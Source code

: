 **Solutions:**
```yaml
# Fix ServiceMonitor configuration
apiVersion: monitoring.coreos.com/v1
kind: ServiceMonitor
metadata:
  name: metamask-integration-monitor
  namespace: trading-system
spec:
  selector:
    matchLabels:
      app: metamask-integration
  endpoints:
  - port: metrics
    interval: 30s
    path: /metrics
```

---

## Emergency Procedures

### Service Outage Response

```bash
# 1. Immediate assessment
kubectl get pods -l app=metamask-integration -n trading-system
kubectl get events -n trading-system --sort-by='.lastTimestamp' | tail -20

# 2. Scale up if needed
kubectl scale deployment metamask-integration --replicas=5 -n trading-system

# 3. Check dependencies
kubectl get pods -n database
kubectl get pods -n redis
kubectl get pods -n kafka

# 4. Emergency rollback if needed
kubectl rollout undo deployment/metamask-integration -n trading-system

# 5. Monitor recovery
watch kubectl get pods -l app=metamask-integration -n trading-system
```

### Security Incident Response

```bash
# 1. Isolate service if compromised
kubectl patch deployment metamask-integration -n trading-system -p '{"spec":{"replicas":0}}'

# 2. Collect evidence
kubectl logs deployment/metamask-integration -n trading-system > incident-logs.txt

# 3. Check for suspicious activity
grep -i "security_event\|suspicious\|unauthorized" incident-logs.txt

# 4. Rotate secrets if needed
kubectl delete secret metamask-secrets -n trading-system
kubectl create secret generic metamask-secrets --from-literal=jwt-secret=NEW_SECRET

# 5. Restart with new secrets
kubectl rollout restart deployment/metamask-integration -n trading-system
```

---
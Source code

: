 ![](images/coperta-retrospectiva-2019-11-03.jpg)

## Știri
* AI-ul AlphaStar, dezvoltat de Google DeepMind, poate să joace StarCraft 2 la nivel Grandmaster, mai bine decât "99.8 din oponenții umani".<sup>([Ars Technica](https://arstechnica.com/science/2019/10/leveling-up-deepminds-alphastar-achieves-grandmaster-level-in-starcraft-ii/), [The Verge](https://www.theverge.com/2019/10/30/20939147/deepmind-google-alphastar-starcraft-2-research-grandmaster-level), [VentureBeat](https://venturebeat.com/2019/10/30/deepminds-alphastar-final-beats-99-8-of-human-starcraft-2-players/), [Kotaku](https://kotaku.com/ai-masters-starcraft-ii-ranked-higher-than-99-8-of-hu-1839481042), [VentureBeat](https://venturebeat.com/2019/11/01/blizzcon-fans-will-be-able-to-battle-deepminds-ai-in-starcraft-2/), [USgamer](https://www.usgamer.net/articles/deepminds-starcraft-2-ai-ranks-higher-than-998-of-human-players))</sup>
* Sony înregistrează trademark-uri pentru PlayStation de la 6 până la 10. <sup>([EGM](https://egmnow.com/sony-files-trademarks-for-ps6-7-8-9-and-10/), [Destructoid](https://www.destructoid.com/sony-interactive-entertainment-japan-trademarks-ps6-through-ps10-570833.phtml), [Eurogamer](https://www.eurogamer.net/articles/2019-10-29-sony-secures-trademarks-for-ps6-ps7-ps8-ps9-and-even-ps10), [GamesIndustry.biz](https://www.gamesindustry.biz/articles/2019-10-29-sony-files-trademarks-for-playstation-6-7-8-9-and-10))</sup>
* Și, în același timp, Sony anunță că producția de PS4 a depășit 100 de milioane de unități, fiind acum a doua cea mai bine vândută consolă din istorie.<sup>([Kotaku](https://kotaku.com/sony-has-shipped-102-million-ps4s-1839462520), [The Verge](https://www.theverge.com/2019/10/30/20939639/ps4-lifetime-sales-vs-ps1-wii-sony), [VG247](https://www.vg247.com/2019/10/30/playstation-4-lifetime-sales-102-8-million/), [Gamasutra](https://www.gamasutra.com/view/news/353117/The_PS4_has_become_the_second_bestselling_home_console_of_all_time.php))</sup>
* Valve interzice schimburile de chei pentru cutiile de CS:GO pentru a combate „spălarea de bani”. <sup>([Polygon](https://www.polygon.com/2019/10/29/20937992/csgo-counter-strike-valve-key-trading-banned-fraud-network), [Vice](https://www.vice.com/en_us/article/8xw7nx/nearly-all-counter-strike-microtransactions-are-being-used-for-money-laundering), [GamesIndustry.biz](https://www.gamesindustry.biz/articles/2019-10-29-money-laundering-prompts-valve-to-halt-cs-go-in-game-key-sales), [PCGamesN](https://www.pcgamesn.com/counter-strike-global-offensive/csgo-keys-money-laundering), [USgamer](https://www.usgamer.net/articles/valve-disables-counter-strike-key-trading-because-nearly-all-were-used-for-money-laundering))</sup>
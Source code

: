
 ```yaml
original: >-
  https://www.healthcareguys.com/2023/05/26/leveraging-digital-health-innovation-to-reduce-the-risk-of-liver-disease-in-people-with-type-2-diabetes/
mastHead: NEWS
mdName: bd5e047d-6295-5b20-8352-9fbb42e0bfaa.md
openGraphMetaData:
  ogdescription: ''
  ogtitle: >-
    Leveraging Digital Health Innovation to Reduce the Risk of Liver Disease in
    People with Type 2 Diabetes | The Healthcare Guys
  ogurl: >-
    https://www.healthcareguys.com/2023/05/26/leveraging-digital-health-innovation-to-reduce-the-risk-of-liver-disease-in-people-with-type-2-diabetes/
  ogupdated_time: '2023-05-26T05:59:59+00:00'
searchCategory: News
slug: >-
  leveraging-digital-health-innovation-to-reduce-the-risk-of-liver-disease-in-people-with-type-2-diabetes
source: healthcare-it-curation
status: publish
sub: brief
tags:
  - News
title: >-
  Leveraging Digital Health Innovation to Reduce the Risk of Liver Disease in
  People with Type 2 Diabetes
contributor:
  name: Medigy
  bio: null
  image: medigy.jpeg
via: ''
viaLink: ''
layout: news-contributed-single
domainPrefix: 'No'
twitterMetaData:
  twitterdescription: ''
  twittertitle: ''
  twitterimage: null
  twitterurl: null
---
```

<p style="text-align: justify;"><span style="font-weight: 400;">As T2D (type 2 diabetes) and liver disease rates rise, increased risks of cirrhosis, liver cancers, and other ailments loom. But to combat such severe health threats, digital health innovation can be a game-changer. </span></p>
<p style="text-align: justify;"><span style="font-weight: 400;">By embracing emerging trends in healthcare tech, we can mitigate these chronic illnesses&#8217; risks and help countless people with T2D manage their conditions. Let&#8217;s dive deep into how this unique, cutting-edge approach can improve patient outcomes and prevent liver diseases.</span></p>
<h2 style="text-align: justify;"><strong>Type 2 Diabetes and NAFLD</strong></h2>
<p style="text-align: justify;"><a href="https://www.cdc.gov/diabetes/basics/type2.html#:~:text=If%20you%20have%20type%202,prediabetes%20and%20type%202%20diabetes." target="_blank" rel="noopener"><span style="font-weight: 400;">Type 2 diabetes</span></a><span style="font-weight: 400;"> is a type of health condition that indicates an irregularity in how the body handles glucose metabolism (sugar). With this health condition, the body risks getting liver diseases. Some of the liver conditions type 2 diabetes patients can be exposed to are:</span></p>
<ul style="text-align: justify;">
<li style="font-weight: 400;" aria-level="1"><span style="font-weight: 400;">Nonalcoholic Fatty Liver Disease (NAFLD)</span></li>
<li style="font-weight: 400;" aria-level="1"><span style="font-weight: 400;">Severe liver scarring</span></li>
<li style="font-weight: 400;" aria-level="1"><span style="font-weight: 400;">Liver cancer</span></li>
************
TO DO
Repeat the listing exactly.

ANSWER
Source code

: **Solutions:**
```yaml
# Fix ServiceMonitor configuration
apiVersion: monitoring.coreos.com/v1
kind: ServiceMonitor
metadata:
  name: metamask-integration-monitor
  namespace: trading-system
spec:
  selector:
    matchLabels:
      app: metamask-integration
  endpoints:
  - port: metrics
    interval: 30s
    path: /metrics
```

---

## Emergency Procedures

### Service Outage Response

```bash
# 1. Immediate assessment
kubectl get pods -l app=metamask-integration -n trading-system
kubectl get events -n trading-system --sort-by='.lastTimestamp' | tail -20

# 2. Scale up if needed
kubectl scale deployment metamask-integration --replicas=5 -n trading-system

# 3. Check dependencies
kubectl get pods -n database
kubectl get pods -n redis
kubectl get pods -n kafka

# 4. Emergency rollback if needed
kubectl rollout undo deployment/metamask-integration -n trading-system

# 5. Monitor recovery
watch kubectl get pods -l app=metamask-integration -n trading-system
```

### Security Incident Response

```bash
# 1. Isolate service if compromised
kubectl patch deployment metamask-integration -n trading-system -p '{"spec":{"replicas":0}}'

# 2. Collect evidence
kubectl logs deployment/metamask-integration -n trading-system > incident-logs.txt

# 3. Check for suspicious activity
grep -i "security_event\|suspicious\|unauthorized" incident-logs.txt

# 4. Rotate secrets if needed
kubectl delete secret metamask-secrets -n trading-system
kubectl create secret generic metamask-secrets --from-literal=jwt-secret=NEW_SECRET

# 5. Restart with new secrets
kubectl rollout restart deployment/metamask-integration -n trading-system
```

---
Source code

: ![](images/coperta-retrospectiva-2019-11-03.jpg)

## Știri
* AI-ul AlphaStar, dezvoltat de Google DeepMind, poate să joace StarCraft 2 la nivel Grandmaster, mai bine decât "99.8 din oponenții umani".<sup>([Ars Technica](https://arstechnica.com/science/2019/10/leveling-up-deepminds-alphastar-achieves-grandmaster-level-in-starcraft-ii/), [The Verge](https://www.theverge.com/2019/10/30/20939147/deepmind-google-alphastar-starcraft-2-research-grandmaster-level), [VentureBeat](https://venturebeat.com/2019/10/30/deepminds-alphastar-final-beats-99-8-of-human-starcraft-2-players/), [Kotaku](https://kotaku.com/ai-masters-starcraft-ii-ranked-higher-than-99-8-of-hu-1839481042), [VentureBeat](https://venturebeat.com/2019/11/01/blizzcon-fans-will-be-able-to-battle-deepminds-ai-in-starcraft-2/), [USgamer](https://www.usgamer.net/articles/deepminds-starcraft-2-ai-ranks-higher-than-998-of-human-players))</sup>
* Sony înregistrează trademark-uri pentru PlayStation de la 6 până la 10. <sup>([EGM](https://egmnow.com/sony-files-trademarks-for-ps6-7-8-9-and-10/), [Destructoid](https://www.destructoid.com/sony-interactive-entertainment-japan-trademarks-ps6-through-ps10-570833.phtml), [Eurogamer](https://www.eurogamer.net/articles/2019-10-29-sony-secures-trademarks-for-ps6-ps7-ps8-ps9-and-even-ps10), [GamesIndustry.biz](https://www.gamesindustry.biz/articles/2019-10-29-sony-files-trademarks-for-playstation-6-7-8-9-and-10))</sup>
* Și, în același timp, Sony anunță că producția de PS4 a depășit 100 de milioane de unități, fiind acum a doua cea mai bine vândută consolă din istorie.<sup>([Kotaku](https://kotaku.com/sony-has-shipped-102-million-ps4s-1839462520), [The Verge](https://www.theverge.com/2019/10/30/20939639/ps4-lifetime-sales-vs-ps1-wii-sony), [VG247](https://www.vg247.com/2019/10/30/playstation-4-lifetime-sales-102-8-million/), [Gamasutra](https://www.gamasutra.com/view/news/353117/The_PS4_has_become_the_second_bestselling_home_console_of_all_time.php))</sup>
* Valve interzice schimburile de chei pentru cutiile de CS:GO pentru a combate „spălarea de bani”. <sup>([Polygon](https://www.polygon.com/2019/10/29/20937992/csgo-counter-strike-valve-key-trading-banned-fraud-network), [Vice](https://www.vice.com/en_us/article/8xw7nx/nearly-all-counter-strike-microtransactions-are-being-used-for-money-laundering), [GamesIndustry.biz](https://www.gamesindustry.biz/articles/2019-10-29-money-laundering-prompts-valve-to-halt-cs-go-in-game-key-sales), [PCGamesN](https://www.pcgamesn.com/counter-strike-global-offensive/csgo-keys-money-laundering), [USgamer](https://www.usgamer.net/articles/valve-disables-counter-strike-key-trading-because-nearly-all-were-used-for-money-laundering))</sup>
Source code

:
 ```yaml
original: >-
  https://www.healthcareguys.com/2023/05/26/leveraging-digital-health-innovation-to-reduce-the-risk-of-liver-disease-in-people-with-type-2-diabetes/
mastHead: NEWS
mdName: bd5e047d-6295-5b20-8352-9fbb42e0bfaa.md
openGraphMetaData:
  ogdescription: ''
  ogtitle: >-
    Leveraging Digital Health Innovation to Reduce the Risk of Liver Disease in
    People with Type 2 Diabetes | The Healthcare Guys
  ogurl: >-
    https://www.healthcareguys.com/2023/05/26/leveraging-digital-health-innovation-to-reduce-the-risk-of-liver-disease-in-people-with-type-2-diabetes/
  ogupdated_time: '2023-05-26T05:59:59+00:00'
searchCategory: News
slug: >-
  leveraging-digital-health-innovation-to-reduce-the-risk-of-liver-disease-in-people-with-type-2-diabetes
source: healthcare-it-curation
status: publish
sub: brief
tags:
  - News
title: >-
  Leveraging Digital Health Innovation to Reduce the Risk of Liver Disease in
  People with Type 2 Diabetes
contributor:
  name: Medigy
  bio: null
  image: medigy.jpeg
via: ''
viaLink: ''
layout: news-contributed-single
domainPrefix: 'No'
twitterMetaData:
  twitterdescription: ''
  twittertitle: ''
  twitterimage: null
  twitterurl: null
---
```

<p style="text-align: justify;"><span style="font-weight: 400;">As T2D (type 2 diabetes) and liver disease rates rise, increased risks of cirrhosis, liver cancers, and other ailments loom. But to combat such severe health threats, digital health innovation can be a game-changer. </span></p>
<p style="text-align: justify;"><span style="font-weight: 400;">By embracing emerging trends in healthcare tech, we can mitigate these chronic illnesses&#8217; risks and help countless people with T2D manage their conditions. Let&#8217;s dive deep into how this unique, cutting-edge approach can improve patient outcomes and prevent liver diseases.</span></p>
<h2 style="text-align: justify;"><strong>Type 2 Diabetes and NAFLD</strong></h2>
<p style="text-align: justify;"><a href="https://www.cdc.gov/diabetes/basics/type2.html#:~:text=If%20you%20have%20type%202,prediabetes%20and%20type%202%20diabetes." target="_blank" rel="noopener"><span style="font-weight: 400;">Type 2 diabetes</span></a><span style="font-weight: 400;"> is a type of health condition that indicates an irregularity in how the body handles glucose metabolism (sugar). With this health condition, the body risks getting liver diseases. Some of the liver conditions type 2 diabetes patients can be exposed to are:</span></p>
<ul style="text-align: justify;">
<li style="font-weight: 400;" aria-level="1"><span style="font-weight: 400;">Nonalcoholic Fatty Liver Disease (NAFLD)</span></li>
<li style="font-weight: 400;" aria-level="1"><span style="font-weight: 400;">Severe liver scarring</span></li>
<li style="font-weight: 400;" aria-level="1"><span style="font-weight: 400;">Liver cancer</span></li>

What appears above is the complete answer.